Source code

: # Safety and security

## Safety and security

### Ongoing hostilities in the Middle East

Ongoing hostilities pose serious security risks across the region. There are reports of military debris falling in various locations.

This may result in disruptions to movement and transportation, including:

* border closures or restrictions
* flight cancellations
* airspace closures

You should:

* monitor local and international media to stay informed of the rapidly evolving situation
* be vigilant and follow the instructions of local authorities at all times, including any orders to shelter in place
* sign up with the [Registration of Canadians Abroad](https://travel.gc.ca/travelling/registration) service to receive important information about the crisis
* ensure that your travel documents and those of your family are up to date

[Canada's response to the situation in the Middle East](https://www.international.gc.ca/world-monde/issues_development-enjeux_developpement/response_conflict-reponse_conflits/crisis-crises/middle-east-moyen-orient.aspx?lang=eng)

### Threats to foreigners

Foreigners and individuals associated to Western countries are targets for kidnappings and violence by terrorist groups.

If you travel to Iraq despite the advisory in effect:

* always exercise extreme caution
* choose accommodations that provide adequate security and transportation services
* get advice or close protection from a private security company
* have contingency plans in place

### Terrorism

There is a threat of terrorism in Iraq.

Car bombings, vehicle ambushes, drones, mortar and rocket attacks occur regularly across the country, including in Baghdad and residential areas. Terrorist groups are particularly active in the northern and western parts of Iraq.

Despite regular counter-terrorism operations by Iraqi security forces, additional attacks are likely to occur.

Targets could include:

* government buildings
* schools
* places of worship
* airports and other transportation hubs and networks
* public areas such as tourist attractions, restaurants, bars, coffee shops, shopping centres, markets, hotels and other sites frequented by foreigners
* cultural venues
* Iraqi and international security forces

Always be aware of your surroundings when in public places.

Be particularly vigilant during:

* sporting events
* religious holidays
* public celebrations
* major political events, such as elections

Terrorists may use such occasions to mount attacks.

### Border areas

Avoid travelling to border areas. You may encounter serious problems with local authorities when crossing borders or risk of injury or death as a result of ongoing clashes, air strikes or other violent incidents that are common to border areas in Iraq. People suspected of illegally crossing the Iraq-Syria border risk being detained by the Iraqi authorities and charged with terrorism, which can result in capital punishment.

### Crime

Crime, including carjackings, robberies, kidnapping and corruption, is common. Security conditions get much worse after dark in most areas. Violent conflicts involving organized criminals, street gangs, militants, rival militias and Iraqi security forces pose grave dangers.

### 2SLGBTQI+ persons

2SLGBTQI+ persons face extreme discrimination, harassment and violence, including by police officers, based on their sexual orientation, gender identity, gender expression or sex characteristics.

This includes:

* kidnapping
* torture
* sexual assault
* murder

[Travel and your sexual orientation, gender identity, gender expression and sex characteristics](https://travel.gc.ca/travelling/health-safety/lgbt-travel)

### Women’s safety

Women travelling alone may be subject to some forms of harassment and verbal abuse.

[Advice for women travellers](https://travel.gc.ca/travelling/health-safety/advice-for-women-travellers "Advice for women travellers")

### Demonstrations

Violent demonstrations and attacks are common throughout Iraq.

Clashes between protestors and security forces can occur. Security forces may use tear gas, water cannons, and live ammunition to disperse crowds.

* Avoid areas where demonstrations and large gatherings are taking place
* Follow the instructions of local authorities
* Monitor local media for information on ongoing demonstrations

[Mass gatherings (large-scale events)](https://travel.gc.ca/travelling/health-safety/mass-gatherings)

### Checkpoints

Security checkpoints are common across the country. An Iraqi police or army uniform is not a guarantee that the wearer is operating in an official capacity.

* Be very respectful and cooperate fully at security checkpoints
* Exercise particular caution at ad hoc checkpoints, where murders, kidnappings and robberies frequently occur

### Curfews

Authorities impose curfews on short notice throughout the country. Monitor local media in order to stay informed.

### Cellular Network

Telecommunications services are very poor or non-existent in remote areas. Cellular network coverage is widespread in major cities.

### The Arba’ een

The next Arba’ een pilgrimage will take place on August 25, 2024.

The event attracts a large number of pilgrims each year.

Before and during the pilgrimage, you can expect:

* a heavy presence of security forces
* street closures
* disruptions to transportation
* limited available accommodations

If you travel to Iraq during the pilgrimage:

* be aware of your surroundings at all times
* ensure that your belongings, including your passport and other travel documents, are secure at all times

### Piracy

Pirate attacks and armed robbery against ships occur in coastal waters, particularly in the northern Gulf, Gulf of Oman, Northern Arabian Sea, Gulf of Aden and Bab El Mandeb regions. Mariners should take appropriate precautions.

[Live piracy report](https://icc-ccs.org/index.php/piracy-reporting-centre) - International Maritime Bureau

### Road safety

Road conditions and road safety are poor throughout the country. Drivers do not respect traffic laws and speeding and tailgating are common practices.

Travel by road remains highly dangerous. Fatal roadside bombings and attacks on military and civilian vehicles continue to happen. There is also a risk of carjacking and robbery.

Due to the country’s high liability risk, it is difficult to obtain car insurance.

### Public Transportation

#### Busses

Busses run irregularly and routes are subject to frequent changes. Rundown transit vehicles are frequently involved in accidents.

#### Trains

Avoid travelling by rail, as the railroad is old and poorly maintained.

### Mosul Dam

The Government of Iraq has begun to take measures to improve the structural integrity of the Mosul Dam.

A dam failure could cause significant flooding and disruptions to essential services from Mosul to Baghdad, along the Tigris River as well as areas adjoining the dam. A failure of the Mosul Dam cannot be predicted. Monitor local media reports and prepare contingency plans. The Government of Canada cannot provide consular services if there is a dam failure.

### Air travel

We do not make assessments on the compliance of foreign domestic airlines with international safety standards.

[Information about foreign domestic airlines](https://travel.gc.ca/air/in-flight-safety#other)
^^^^^^^^^^^^^^^^
PROBLEM TO SOLVE :: Could every entry above be printed again, word for word?

WORKED SOLUTION ::
Source code

: # Safety and security

## Safety and security

### Ongoing hostilities in the Middle East

Ongoing hostilities pose serious security risks across the region. There are reports of military debris falling in various locations.

This may result in disruptions to movement and transportation, including:

* border closures or restrictions
* flight cancellations
* airspace closures

You should:

* monitor local and international media to stay informed of the rapidly evolving situation
* be vigilant and follow the instructions of local authorities at all times, including any orders to shelter in place
* sign up with the [Registration of Canadians Abroad](https://travel.gc.ca/travelling/registration) service to receive important information about the crisis
* ensure that your travel documents and those of your family are up to date

[Canada's response to the situation in the Middle East](https://www.international.gc.ca/world-monde/issues_development-enjeux_developpement/response_conflict-reponse_conflits/crisis-crises/middle-east-moyen-orient.aspx?lang=eng)

### Threats to foreigners

Foreigners and individuals associated to Western countries are targets for kidnappings and violence by terrorist groups.

If you travel to Iraq despite the advisory in effect:

* always exercise extreme caution
* choose accommodations that provide adequate security and transportation services
* get advice or close protection from a private security company
* have contingency plans in place

### Terrorism

There is a threat of terrorism in Iraq.

Car bombings, vehicle ambushes, drones, mortar and rocket attacks occur regularly across the country, including in Baghdad and residential areas. Terrorist groups are particularly active in the northern and western parts of Iraq.

Despite regular counter-terrorism operations by Iraqi security forces, additional attacks are likely to occur.

Targets could include:

* government buildings
* schools
* places of worship
* airports and other transportation hubs and networks
* public areas such as tourist attractions, restaurants, bars, coffee shops, shopping centres, markets, hotels and other sites frequented by foreigners
* cultural venues
* Iraqi and international security forces

Always be aware of your surroundings when in public places.

Be particularly vigilant during:

* sporting events
* religious holidays
* public celebrations
* major political events, such as elections

Terrorists may use such occasions to mount attacks.

### Border areas

Avoid travelling to border areas. You may encounter serious problems with local authorities when crossing borders or risk of injury or death as a result of ongoing clashes, air strikes or other violent incidents that are common to border areas in Iraq. People suspected of illegally crossing the Iraq-Syria border risk being detained by the Iraqi authorities and charged with terrorism, which can result in capital punishment.

### Crime

Crime, including carjackings, robberies, kidnapping and corruption, is common. Security conditions get much worse after dark in most areas. Violent conflicts involving organized criminals, street gangs, militants, rival militias and Iraqi security forces pose grave dangers.

### 2SLGBTQI+ persons

2SLGBTQI+ persons face extreme discrimination, harassment and violence, including by police officers, based on their sexual orientation, gender identity, gender expression or sex characteristics.

This includes:

* kidnapping
* torture
* sexual assault
* murder

[Travel and your sexual orientation, gender identity, gender expression and sex characteristics](https://travel.gc.ca/travelling/health-safety/lgbt-travel)

### Women’s safety

Women travelling alone may be subject to some forms of harassment and verbal abuse.

[Advice for women travellers](https://travel.gc.ca/travelling/health-safety/advice-for-women-travellers "Advice for women travellers")

### Demonstrations

Violent demonstrations and attacks are common throughout Iraq.

Clashes between protestors and security forces can occur. Security forces may use tear gas, water cannons, and live ammunition to disperse crowds.

* Avoid areas where demonstrations and large gatherings are taking place
* Follow the instructions of local authorities
* Monitor local media for information on ongoing demonstrations

[Mass gatherings (large-scale events)](https://travel.gc.ca/travelling/health-safety/mass-gatherings)

### Checkpoints

Security checkpoints are common across the country. An Iraqi police or army uniform is not a guarantee that the wearer is operating in an official capacity.

* Be very respectful and cooperate fully at security checkpoints
* Exercise particular caution at ad hoc checkpoints, where murders, kidnappings and robberies frequently occur

### Curfews

Authorities impose curfews on short notice throughout the country. Monitor local media in order to stay informed.

### Cellular Network

Telecommunications services are very poor or non-existent in remote areas. Cellular network coverage is widespread in major cities.

### The Arba’ een

The next Arba’ een pilgrimage will take place on August 25, 2024.

The event attracts a large number of pilgrims each year.

Before and during the pilgrimage, you can expect:

* a heavy presence of security forces
* street closures
* disruptions to transportation
* limited available accommodations

If you travel to Iraq during the pilgrimage:

* be aware of your surroundings at all times
* ensure that your belongings, including your passport and other travel documents, are secure at all times

### Piracy

Pirate attacks and armed robbery against ships occur in coastal waters, particularly in the northern Gulf, Gulf of Oman, Northern Arabian Sea, Gulf of Aden and Bab El Mandeb regions. Mariners should take appropriate precautions.

[Live piracy report](https://icc-ccs.org/index.php/piracy-reporting-centre) - International Maritime Bureau

### Road safety

Road conditions and road safety are poor throughout the country. Drivers do not respect traffic laws and speeding and tailgating are common practices.

Travel by road remains highly dangerous. Fatal roadside bombings and attacks on military and civilian vehicles continue to happen. There is also a risk of carjacking and robbery.

Due to the country’s high liability risk, it is difficult to obtain car insurance.

### Public Transportation

#### Busses

Busses run irregularly and routes are subject to frequent changes. Rundown transit vehicles are frequently involved in accidents.

#### Trains

Avoid travelling by rail, as the railroad is old and poorly maintained.

### Mosul Dam

The Government of Iraq has begun to take measures to improve the structural integrity of the Mosul Dam.

A dam failure could cause significant flooding and disruptions to essential services from Mosul to Baghdad, along the Tigris River as well as areas adjoining the dam. A failure of the Mosul Dam cannot be predicted. Monitor local media reports and prepare contingency plans. The Government of Canada cannot provide consular services if there is a dam failure.

### Air travel

We do not make assessments on the compliance of foreign domestic airlines with international safety standards.

[Information about foreign domestic airlines](https://travel.gc.ca/air/in-flight-safety#other)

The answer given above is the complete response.